Para la mayoría de los escaladores, elegir un equipo de expedición experimentado y un apoyo sherpa confiable no solo es clave para el éxito, sino también un aspecto fundamental de la seguridad en la montaña.
Costo y presupuesto
Escalar el Monte Everest es una expedición de alta inversión. Además de las tarifas del guía y el seguro, los escaladores también deben presupuestar para equipo, transporte, suministros y apoyo en gran altitud. El costo total suele partir de alrededor de 60.000 USD y puede aumentar significativamente según el nivel de servicio y los arreglos del equipo.
Los gastos van más allá del equipo básico y los servicios de guía. También incluyen el transporte de cilindros de oxígeno, el establecimiento de campamentos de gran altitud, la fijación de rutas y el apoyo continuo de suministros durante el ascenso. A medida que aumenta la altitud, el costo de mover suministros aumenta considerablemente, lo que es una de las principales razones por las que las expediciones de gran altitud son tan caras.
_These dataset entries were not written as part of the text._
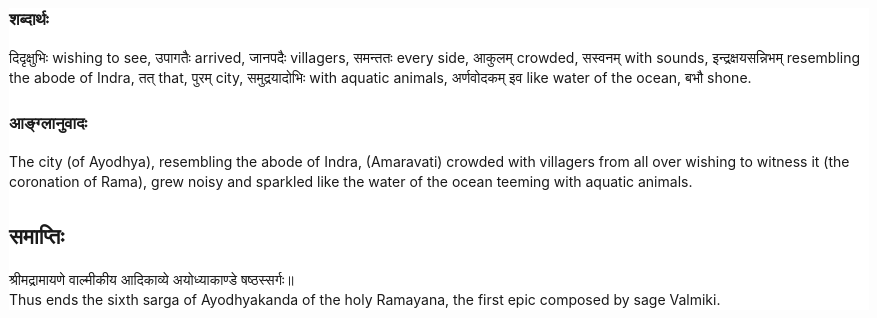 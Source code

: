 ### शब्दार्थः
दिदृक्षुभिः wishing to see, उपागतैः arrived, जानपदैः villagers, समन्ततः every side, आकुलम् crowded, सस्वनम् with sounds, इन्द्रक्षयसन्निभम् resembling the abode of Indra, तत् that, पुरम् city, समुद्रयादोभिः with aquatic animals, अर्णवोदकम् इव like water of the ocean, बभौ shone.

### आङ्ग्लानुवादः
The city (of Ayodhya), resembling the abode of Indra, (Amaravati) crowded with villagers from all over wishing to witness it (the coronation of Rama), grew noisy and sparkled like the water of the ocean teeming with aquatic animals.  

## समाप्तिः
 श्रीमद्रामायणे वाल्मीकीय आदिकाव्ये अयोध्याकाण्डे षष्ठस्सर्गः॥  
Thus ends the sixth sarga of Ayodhyakanda of the holy Ramayana, the first epic composed by sage Valmiki.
Además, a menudo hay costos pasados por alto, como chequeos médicos previos al viaje, gastos de entrenamiento, vuelos internacionales, visados y arreglos de viaje. Estos pueden constituir una parte significativa del presupuesto total. Una planificación financiera cuidadosa y elegir el paquete de servicios adecuado son pasos esenciales para prepararse para una expedición al Everest.
Permisos y arreglos de expedición
Escalar el Everest desde el lado norte requiere permisos oficiales, así como experiencia previa en montañismo de gran altitud. Las solicitudes suelen presentarse con varios meses de anticipación, y el proceso puede ser complejo.
Por esta razón, la mayoría de los escaladores eligen trabajar con empresas de montañismo autorizadas (como la Asociación de Montañismo de la Región Autónoma del Tíbet). Estos operadores profesionales gestionan las solicitudes de permisos y proporcionan un sistema de apoyo completo, que incluye planificación de itinerarios, guías experimentados, montaje de campamentos, logística y arreglos de respuesta ante emergencias.
Los niveles de servicio pueden variar ampliamente entre empresas, desde apoyo logístico básico hasta expediciones completamente guiadas. Seleccionar un operador con buena reputación y experiencia no solo mejora las posibilidades de un ascenso exitoso, sino que también juega un papel crucial en garantizar la seguridad en un entorno tan extremo.
Conclusión
Escalar el Monte Everest es más que simplemente alcanzar el punto más alto de la Tierra; es un viaje a través de paisajes extremos y límites personales. Con la preparación adecuada, un apoyo confiable y respeto por los desafíos de la montaña, la experiencia se vuelve no solo alcanzable para escaladores experimentados, sino también profundamente gratificante.